Porque Almadén es también el paisaje de un territorio de una belleza singular. Su ubicación y localización en el medio natural y las condiciones topográficas, geológicas y de desarrollo vegetal y animal del entorno superan ampliamente sus usos mineros para definir la realidad de un paisaje en el que la minería se encuadra en un entorno natural que ahora se valora de forma singular.
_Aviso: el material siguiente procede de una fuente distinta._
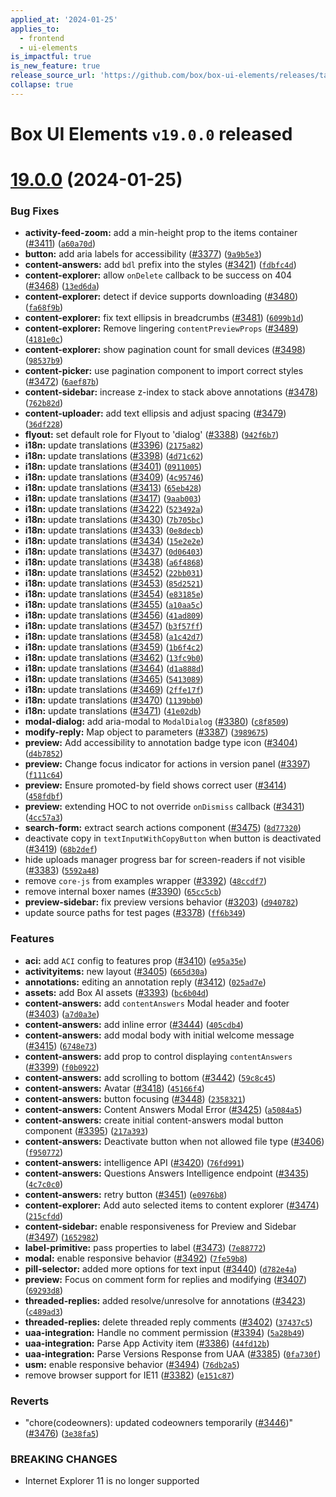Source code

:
 ```yaml
---
applied_at: '2024-01-25'
applies_to:
  - frontend
  - ui-elements
is_impactful: true
is_new_feature: true
release_source_url: 'https://github.com/box/box-ui-elements/releases/tag/v19.0.0'
collapse: true
---
```


# Box UI Elements `v19.0.0` released

# [19.0.0][1] (2024-01-25)

### Bug Fixes

* **activity-feed-zoom:** add a min-height prop to the items container ([#3411][2]) ([`a60a70d`][3])
* **button:** add aria labels for accessibility ([#3377][4]) ([`9a9b5e3`][5])
* **content-answers:** add `bdl` prefix into the styles ([#3421][6]) ([`fdbfc4d`][7])
* **content-explorer:** allow `onDelete` callback to be success on 404 ([#3468][8]) ([`13ed6da`][9])
* **content-explorer:** detect if device supports downloading ([#3480][10]) ([`fa68f9b`][11])
* **content-explorer:** fix text ellipsis in breadcrumbs ([#3481][12]) ([`6099b1d`][13])
* **content-explorer:** Remove lingering `contentPreviewProps` ([#3489][14]) ([`4181e0c`][15])
* **content-explorer:** show pagination count for small devices ([#3498][16]) ([`98537b9`][17])
* **content-picker:** use pagination component to import correct styles ([#3472][18]) ([`6aef87b`][19])
* **content-sidebar:** increase z-index to stack above annotations ([#3478][20]) ([`762b82d`][21])
* **content-uploader:** add text ellipsis and adjust spacing ([#3479][22]) ([`36df228`][23])
* **flyout:** set default role for Flyout to 'dialog' ([#3388][24]) ([`942f6b7`][25])
* **i18n:** update translations ([#3396][26]) ([`2175a82`][27])
* **i18n:** update translations ([#3398][28]) ([`4d71c62`][29])
* **i18n:** update translations ([#3401][30]) ([`0911005`][31])
* **i18n:** update translations ([#3409][32]) ([`4c95746`][33])
* **i18n:** update translations ([#3413][34]) ([`65eb428`][35])
* **i18n:** update translations ([#3417][36]) ([`9aab003`][37])
* **i18n:** update translations ([#3422][38]) ([`523492a`][39])
* **i18n:** update translations ([#3430][40]) ([`7b705bc`][41])
* **i18n:** update translations ([#3433][42]) ([`0e8decb`][43])
* **i18n:** update translations ([#3434][44]) ([`15e2e2e`][45])
* **i18n:** update translations ([#3437][46]) ([`0d06403`][47])
* **i18n:** update translations ([#3438][48]) ([`a6f4868`][49])
* **i18n:** update translations ([#3452][50]) ([`22bb031`][51])
* **i18n:** update translations ([#3453][52]) ([`85d2521`][53])
* **i18n:** update translations ([#3454][54]) ([`e83185e`][55])
* **i18n:** update translations ([#3455][56]) ([`a10aa5c`][57])
* **i18n:** update translations ([#3456][58]) ([`41ad809`][59])
* **i18n:** update translations ([#3457][60]) ([`b3f57ff`][61])
* **i18n:** update translations ([#3458][62]) ([`a1c42d7`][63])
* **i18n:** update translations ([#3459][64]) ([`1b6f4c2`][65])
* **i18n:** update translations ([#3462][66]) ([`13fc9b0`][67])
* **i18n:** update translations ([#3464][68]) ([`d1a888d`][69])
* **i18n:** update translations ([#3465][70]) ([`5413089`][71])
* **i18n:** update translations ([#3469][72]) ([`2ffe17f`][73])
* **i18n:** update translations ([#3470][74]) ([`1139bb0`][75])
* **i18n:** update translations ([#3471][76]) ([`41e02db`][77])
* **modal-dialog:** add aria-modal to `ModalDialog` ([#3380][78]) ([`c8f8509`][79])
* **modify-reply:** Map object to parameters ([#3387][80]) ([`3989675`][81])
* **preview:** Add accessibility to annotation badge type icon ([#3404][82]) ([`d4b7852`][83])
* **preview:** Change focus indicator for actions in version panel ([#3397][84]) ([`f111c64`][85])
* **preview:** Ensure promoted-by field shows correct user ([#3414][86]) ([`458fdbf`][87])
* **preview:** extending HOC to not override `onDismiss` callback ([#3431][88]) ([`4cc57a3`][89])
* **search-form:** extract search actions component ([#3475][90]) ([`8d77320`][91])
* deactivate copy in `textInputWithCopyButton` when button is deactivated ([#3419][92]) ([`68b2def`][93])
* hide uploads manager progress bar for screen-readers if not visible ([#3383][94]) ([`5592a48`][95])
* remove `core-js` from examples wrapper ([#3392][96]) ([`48ccdf7`][97])
* remove internal boxer names ([#3390][98]) ([`65cc5cb`][99])
* **preview-sidebar:** fix preview versions behavior ([#3203][100]) ([`d940782`][101])
* update source paths for test pages ([#3378][102]) ([`ff6b349`][103])

### Features

* **aci:** add `ACI` config to features prop ([#3410][104]) ([`e95a35e`][105])
* **activityitems:** new layout ([#3405][106]) ([`665d30a`][107])
* **annotations:** editing an annotation reply ([#3412][108]) ([`025ad7e`][109])
* **assets:** add Box AI assets ([#3393][110]) ([`bc6b04d`][111])
* **content-answers:** add `contentAnswers` Modal header and footer ([#3403][112]) ([`a7d0a3e`][113])
* **content-answers:** add inline error ([#3444][114]) ([`405cdb4`][115])
* **content-answers:** add modal body with initial welcome message ([#3415][116]) ([`6748e73`][117])
* **content-answers:** add prop to control displaying `contentAnswers` ([#3399][118]) ([`f0b0922`][119])
* **content-answers:** add scrolling to bottom ([#3442][120]) ([`59c8c45`][121])
* **content-answers:** Avatar ([#3418][122]) ([`45166f4`][123])
* **content-answers:** button focusing ([#3448][124]) ([`2358321`][125])
* **content-answers:** Content Answers Modal Error ([#3425][126]) ([`a5084a5`][127])
* **content-answers:** create initial content-answers modal button component ([#3395][128]) ([`217a393`][129])
* **content-answers:** Deactivate button when not allowed file type ([#3406][130]) ([`f950772`][131])
* **content-answers:** intelligence API ([#3420][132]) ([`76fd991`][133])
* **content-answers:** Questions Answers Intelligence endpoint ([#3435][134]) ([`4c7c0c0`][135])
* **content-answers:** retry button ([#3451][136]) ([`e0976b8`][137])
* **content-explorer:** Add auto selected items to content explorer ([#3474][138]) ([`215cfdd`][139])
* **content-sidebar:** enable responsiveness for Preview and Sidebar ([#3497][140]) ([`1652982`][141])
* **label-primitive:** pass properties to label ([#3473][142]) ([`7e88772`][143])
* **modal:** enable responsive behavior ([#3492][144]) ([`7fe59b8`][145])
* **pill-selector:** added more options for text input ([#3440][146]) ([`d782e4a`][147])
* **preview:** Focus on comment form for replies and modifying ([#3407][148]) ([`69293d8`][149])
* **threaded-replies:** added resolve/unresolve for annotations ([#3423][150]) ([`c489ad3`][151])
* **threaded-replies:** delete threaded reply comments ([#3402][152]) ([`37437c5`][153])
* **uaa-integration:** Handle no comment permission ([#3394][154]) ([`5a28b49`][155])
* **uaa-integration:** Parse App Activity item ([#3386][156]) ([`44fd12b`][157])
* **uaa-integration:** Parse Versions Response from UAA ([#3385][158]) ([`0fa730f`][159])
* **usm:** enable responsive behavior ([#3494][160]) ([`76db2a5`][161])
* remove browser support for IE11 ([#3382][162]) ([`e151c87`][163])

### Reverts

* "chore(codeowners): updated codeowners temporarily ([#3446][164])" ([#3476][165]) ([`3e38fa5`][166])

### BREAKING CHANGES

* Internet Explorer 11 is no longer supported

[1]: https://github.com/box/box-ui-elements/compare/v18.1.0...v19.0.0

[2]: https://github.com/box/box-ui-elements/issues/3411

[3]: https://github.com/box/box-ui-elements/commit/a60a70d

[4]: https://github.com/box/box-ui-elements/issues/3377

[5]: https://github.com/box/box-ui-elements/commit/9a9b5e3

[6]: https://github.com/box/box-ui-elements/issues/3421

[7]: https://github.com/box/box-ui-elements/commit/fdbfc4d

[8]: https://github.com/box/box-ui-elements/issues/3468

[9]: https://github.com/box/box-ui-elements/commit/13ed6da

[10]: https://github.com/box/box-ui-elements/issues/3480

[11]: https://github.com/box/box-ui-elements/commit/fa68f9b

[12]: https://github.com/box/box-ui-elements/issues/3481

[13]: https://github.com/box/box-ui-elements/commit/6099b1d

[14]: https://github.com/box/box-ui-elements/issues/3489

[15]: https://github.com/box/box-ui-elements/commit/4181e0c

[16]: https://github.com/box/box-ui-elements/issues/3498

[17]: https://github.com/box/box-ui-elements/commit/98537b9

[18]: https://github.com/box/box-ui-elements/issues/3472

[19]: https://github.com/box/box-ui-elements/commit/6aef87b

[20]: https://github.com/box/box-ui-elements/issues/3478

[21]: https://github.com/box/box-ui-elements/commit/762b82d

[22]: https://github.com/box/box-ui-elements/issues/3479

[23]: https://github.com/box/box-ui-elements/commit/36df228

[24]: https://github.com/box/box-ui-elements/issues/3388

[25]: https://github.com/box/box-ui-elements/commit/942f6b7

[26]: https://github.com/box/box-ui-elements/issues/3396

[27]: https://github.com/box/box-ui-elements/commit/2175a82

[28]: https://github.com/box/box-ui-elements/issues/3398

[29]: https://github.com/box/box-ui-elements/commit/4d71c62

[30]: https://github.com/box/box-ui-elements/issues/3401

[31]: https://github.com/box/box-ui-elements/commit/0911005

[32]: https://github.com/box/box-ui-elements/issues/3409

[33]: https://github.com/box/box-ui-elements/commit/4c95746

[34]: https://github.com/box/box-ui-elements/issues/3413

[35]: https://github.com/box/box-ui-elements/commit/65eb428

[36]: https://github.com/box/box-ui-elements/issues/3417

[37]: https://github.com/box/box-ui-elements/commit/9aab003

[38]: https://github.com/box/box-ui-elements/issues/3422

[39]: https://github.com/box/box-ui-elements/commit/523492a

[40]: https://github.com/box/box-ui-elements/issues/3430

[41]: https://github.com/box/box-ui-elements/commit/7b705bc

[42]: https://github.com/box/box-ui-elements/issues/3433

[43]: https://github.com/box/box-ui-elements/commit/0e8decb

[44]: https://github.com/box/box-ui-elements/issues/3434

[45]: https://github.com/box/box-ui-elements/commit/15e2e2e

[46]: https://github.com/box/box-ui-elements/issues/3437

[47]: https://github.com/box/box-ui-elements/commit/0d06403

[48]: https://github.com/box/box-ui-elements/issues/3438

[49]: https://github.com/box/box-ui-elements/commit/a6f4868

[50]: https://github.com/box/box-ui-elements/issues/3452

[51]: https://github.com/box/box-ui-elements/commit/22bb031

[52]: https://github.com/box/box-ui-elements/issues/3453

[53]: https://github.com/box/box-ui-elements/commit/85d2521

[54]: https://github.com/box/box-ui-elements/issues/3454

[55]: https://github.com/box/box-ui-elements/commit/e83185e

[56]: https://github.com/box/box-ui-elements/issues/3455

[57]: https://github.com/box/box-ui-elements/commit/a10aa5c

[58]: https://github.com/box/box-ui-elements/issues/3456

[59]: https://github.com/box/box-ui-elements/commit/41ad809

[60]: https://github.com/box/box-ui-elements/issues/3457

[61]: https://github.com/box/box-ui-elements/commit/b3f57ff

[62]: https://github.com/box/box-ui-elements/issues/3458

[63]: https://github.com/box/box-ui-elements/commit/a1c42d7

[64]: https://github.com/box/box-ui-elements/issues/3459

[65]: https://github.com/box/box-ui-elements/commit/1b6f4c2

[66]: https://github.com/box/box-ui-elements/issues/3462

[67]: https://github.com/box/box-ui-elements/commit/13fc9b0

[68]: https://github.com/box/box-ui-elements/issues/3464

[69]: https://github.com/box/box-ui-elements/commit/d1a888d

[70]: https://github.com/box/box-ui-elements/issues/3465

[71]: https://github.com/box/box-ui-elements/commit/5413089

[72]: https://github.com/box/box-ui-elements/issues/3469

[73]: https://github.com/box/box-ui-elements/commit/2ffe17f

[74]: https://github.com/box/box-ui-elements/issues/3470

[75]: https://github.com/box/box-ui-elements/commit/1139bb0

[76]: https://github.com/box/box-ui-elements/issues/3471

[77]: https://github.com/box/box-ui-elements/commit/41e02db

[78]: https://github.com/box/box-ui-elements/issues/3380

[79]: https://github.com/box/box-ui-elements/commit/c8f8509

[80]: https://github.com/box/box-ui-elements/issues/3387

[81]: https://github.com/box/box-ui-elements/commit/3989675

[82]: https://github.com/box/box-ui-elements/issues/3404

[83]: https://github.com/box/box-ui-elements/commit/d4b7852

[84]: https://github.com/box/box-ui-elements/issues/3397

[85]: https://github.com/box/box-ui-elements/commit/f111c64

[86]: https://github.com/box/box-ui-elements/issues/3414

[87]: https://github.com/box/box-ui-elements/commit/458fdbf

[88]: https://github.com/box/box-ui-elements/issues/3431

[89]: https://github.com/box/box-ui-elements/commit/4cc57a3

[90]: https://github.com/box/box-ui-elements/issues/3475

[91]: https://github.com/box/box-ui-elements/commit/8d77320

[92]: https://github.com/box/box-ui-elements/issues/3419

[93]: https://github.com/box/box-ui-elements/commit/68b2def

[94]: https://github.com/box/box-ui-elements/issues/3383

[95]: https://github.com/box/box-ui-elements/commit/5592a48

[96]: https://github.com/box/box-ui-elements/issues/3392

[97]: https://github.com/box/box-ui-elements/commit/48ccdf7

[98]: https://github.com/box/box-ui-elements/issues/3390

[99]: https://github.com/box/box-ui-elements/commit/65cc5cb

[100]: https://github.com/box/box-ui-elements/issues/3203

[101]: https://github.com/box/box-ui-elements/commit/d940782

[102]: https://github.com/box/box-ui-elements/issues/3378

[103]: https://github.com/box/box-ui-elements/commit/ff6b349

[104]: https://github.com/box/box-ui-elements/issues/3410

[105]: https://github.com/box/box-ui-elements/commit/e95a35e

[106]: https://github.com/box/box-ui-elements/issues/3405

[107]: https://github.com/box/box-ui-elements/commit/665d30a

[108]: https://github.com/box/box-ui-elements/issues/3412

[109]: https://github.com/box/box-ui-elements/commit/025ad7e

[110]: https://github.com/box/box-ui-elements/issues/3393

[111]: https://github.com/box/box-ui-elements/commit/bc6b04d

[112]: https://github.com/box/box-ui-elements/issues/3403

[113]: https://github.com/box/box-ui-elements/commit/a7d0a3e

[114]: https://github.com/box/box-ui-elements/issues/3444

[115]: https://github.com/box/box-ui-elements/commit/405cdb4

[116]: https://github.com/box/box-ui-elements/issues/3415

[117]: https://github.com/box/box-ui-elements/commit/6748e73

[118]: https://github.com/box/box-ui-elements/issues/3399

[119]: https://github.com/box/box-ui-elements/commit/f0b0922

[120]: https://github.com/box/box-ui-elements/issues/3442

[121]: https://github.com/box/box-ui-elements/commit/59c8c45

[122]: https://github.com/box/box-ui-elements/issues/3418

[123]: https://github.com/box/box-ui-elements/commit/45166f4

[124]: https://github.com/box/box-ui-elements/issues/3448

[125]: https://github.com/box/box-ui-elements/commit/2358321

[126]: https://github.com/box/box-ui-elements/issues/3425

[127]: https://github.com/box/box-ui-elements/commit/a5084a5

[128]: https://github.com/box/box-ui-elements/issues/3395

[129]: https://github.com/box/box-ui-elements/commit/217a393

[130]: https://github.com/box/box-ui-elements/issues/3406

[131]: https://github.com/box/box-ui-elements/commit/f950772

[132]: https://github.com/box/box-ui-elements/issues/3420

[133]: https://github.com/box/box-ui-elements/commit/76fd991

[134]: https://github.com/box/box-ui-elements/issues/3435

[135]: https://github.com/box/box-ui-elements/commit/4c7c0c0

[136]: https://github.com/box/box-ui-elements/issues/3451

[137]: https://github.com/box/box-ui-elements/commit/e0976b8

[138]: https://github.com/box/box-ui-elements/issues/3474

[139]: https://github.com/box/box-ui-elements/commit/215cfdd

[140]: https://github.com/box/box-ui-elements/issues/3497

[141]: https://github.com/box/box-ui-elements/commit/1652982

[142]: https://github.com/box/box-ui-elements/issues/3473

[143]: https://github.com/box/box-ui-elements/commit/7e88772

[144]: https://github.com/box/box-ui-elements/issues/3492

[145]: https://github.com/box/box-ui-elements/commit/7fe59b8

[146]: https://github.com/box/box-ui-elements/issues/3440

[147]: https://github.com/box/box-ui-elements/commit/d782e4a

[148]: https://github.com/box/box-ui-elements/issues/3407

[149]: https://github.com/box/box-ui-elements/commit/69293d8

[150]: https://github.com/box/box-ui-elements/issues/3423

[151]: https://github.com/box/box-ui-elements/commit/c489ad3

[152]: https://github.com/box/box-ui-elements/issues/3402

[153]: https://github.com/box/box-ui-elements/commit/37437c5

[154]: https://github.com/box/box-ui-elements/issues/3394

[155]: https://github.com/box/box-ui-elements/commit/5a28b49

[156]: https://github.com/box/box-ui-elements/issues/3386

[157]: https://github.com/box/box-ui-elements/commit/44fd12b

[158]: https://github.com/box/box-ui-elements/issues/3385

[159]: https://github.com/box/box-ui-elements/commit/0fa730f

[160]: https://github.com/box/box-ui-elements/issues/3494

[161]: https://github.com/box/box-ui-elements/commit/76db2a5

[162]: https://github.com/box/box-ui-elements/issues/3382

[163]: https://github.com/box/box-ui-elements/commit/e151c87

[164]: https://github.com/box/box-ui-elements/issues/3446

[165]: https://github.com/box/box-ui-elements/issues/3476

[166]: https://github.com/box/box-ui-elements/commit/3e38fa5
Durante los últimos años, los esfuerzos en la conservación y rehabilitación de este patrimonio han sido muy importantes. Rehabilitación de las minas, de las escombreras, del Hospital de Mineros, de la Plaza de Toros… Quedan actuaciones por realizar que Almadén, en su actual situación social y económica demanda y debe conseguir. El reconocimiento como patrimonio de la humanidad es un compromiso para el ayuntamiento y para todas las administraciones. Las actuaciones de recuperación de este patrimonio deben continuar y sobre todo proyectos que potencien el desarrollo económico, social y cultural de la comarca. La declaración de Almadén como Patrimonio de la Humanidad es un motivo de alegría, pero debe ser, sobre todo, un motivo de compromiso para el futuro.